Today, on Parliament Hill, the Canadian Organization for Rare Disorders (CORD) released Canada's Rare Disease Strategy and called upon the federal, provincial and territorial governments along researchers, healthcare providers, educators, employers, and the patient community to join forces to make the Strategy a reality.
"We cannot continue to treat rare diseases one at a time, says CORD President Durhane Wong-Rieger. With more than 7,000 rare diseases, Canada needs a comprehensive approach. Together, we can ensure the nearly 3 million Canadians living with rare disorders have the same access to treatment and support as those with more common illnesses."
The Strategy, prepared by CORD with experts from every sector details the extraordinary burden faced by Canadian families with rare illnesses. Challenges include misdiagnosis, unnecessary surgeries, social isolation, financial hardship, lack of treatment options and early death. These are the same challenges faced by Canadians with "non-rare" conditions but the impact is often much more severe.
About 1 in 12 Canadians, two-thirds of them children, are affected by a rare disorder. But because each specific rare disease affects only a small number of individuals, scientific understanding and clinical expertise may be limited and fragmented across the country. The Strategy proposes a five-point action plan that will address unnecessary delays in testing, wrong diagnoses and missed opportunities to treat.
"Growing up with a rare condition can be very isolating," says Kate White of Ottawa who has Gaucher disease, as does her sister Meghan. "My sister and I were able to support each other. A national strategy will provide a life-line connecting patients with the right healthcare professionals and also each other."
"We need to take the same co-ordinated approach to rare disorders as is currently being done for cancer, mental illness and other conditions," says Ms. Wong-Rieger. "Globally, more than 35 nations have or are developing rare disease strategies. Canada has a world-leading health care system but we need to act strategically to make it work for patients with rare diseases."
Canada's Rare Disease Strategy makes it clear that now is the time for governments and others to take action to take advantage of the many advances in research and technology especially in genetic science. About 80% of rare diseases have a genetic origin and some of the leading researchers and clinicians are right here in Canada.
"There is no question that elements of the strategy such as a Rare Disease Centre of Excellence, for example will help to co-ordinate our initiatives and focus our resources," says Dr. Alex MacKenzie, who with Dr. Kym Boycott leads the internationally renowned "Care4Rare" project at the Children's Hospital of Eastern Ontario (CHEO). "This will absolutely lead to an increase in rare disease research and clinical activities to the ultimate benefit of this under-served and vulnerable community."
Canada's Rare Disease Strategy which was adopted after extensive national consultations with patients, governments, public and private sector groups has five main action goals.

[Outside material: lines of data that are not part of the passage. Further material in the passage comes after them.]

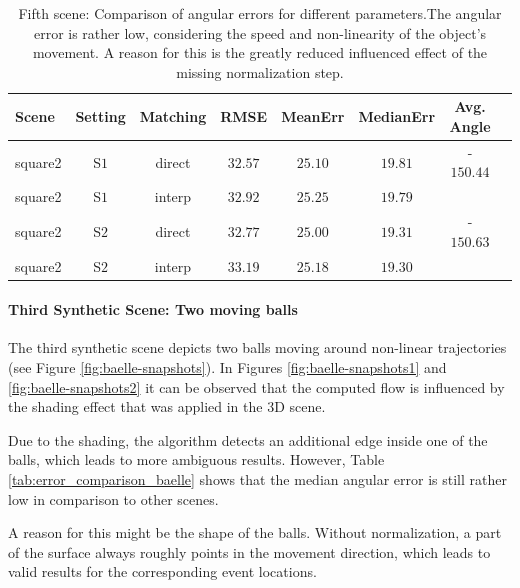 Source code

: \begin{table}[tb]
	\centering
		\begin{tabular}{lccccccc}
Scene & Setting & Matching & RMSE & MeanErr & MedianErr & Avg. Angle \\
\hline  \hline
square2 & S$1$ & direct & $32.57$ & $25.10$ & $19.81$ & -$150.44$ & \\
square2 & S$1$ & interp & $32.92$ & $25.25$ & $19.79$ &  & \\
square2 & S$2$ & direct & $32.77$ & $25.00$ & $19.31$ & -$150.63$ & \\
square2 & S$2$ & interp & $33.19$ & $25.18$ & $19.30$ &  & \\
		\end{tabular}
	\caption[Fifth scene: Comparison of angular errors for different parameters.]{Fifth scene: Comparison of angular errors for different parameters.The angular error is rather low, considering the speed and non-linearity of the object's movement.
	A reason for this is the greatly reduced influenced effect of the missing normalization step.}
	\label{tab:error_comparison_square2}
\end{table}

\paragraph{Third Synthetic Scene: Two moving balls}

The third synthetic scene depicts two balls moving around non-linear trajectories (see Figure \ref{fig:baelle-snapshots}). 
In Figures \ref{fig:baelle-snapshots1} and \ref{fig:baelle-snapshots2} it can be observed that the computed flow is influenced by the shading effect that was applied in the 3D scene. 

Due to the shading, the algorithm detects an additional edge inside one of the balls, which leads to more ambiguous results.
However, Table \ref{tab:error_comparison_baelle} shows that the median angular error is still rather low in comparison to other scenes.

A reason for this might be the shape of the balls. 
Without normalization, a part of the surface always roughly points in the movement direction, which leads to valid results for the corresponding event locations.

These are:
- Improving early detection and prevention,
- Providing timely, equitable and evidence-informed care,
- Enhancing community support,
- Providing sustainable access to promising therapies and
- Promoting innovative research.
Canadians can read the strategy and voice support for governments and others to take action by signing an on-line declaration on the CORD website at: www.raredisorders.ca.
"Now is the time for all political parties to make a strategy for rare diseases part of their health policy platforms," says Ms. Wong-Rieger. "And because rare diseases are a public health issue that affects everyone, we want all Canadians to join in the dialogue. We will be hosting national forums through social media and travelling across the country to talk to Canadians about the opportunities in the Strategy to improve health care for all and attract new research and investment opportunities.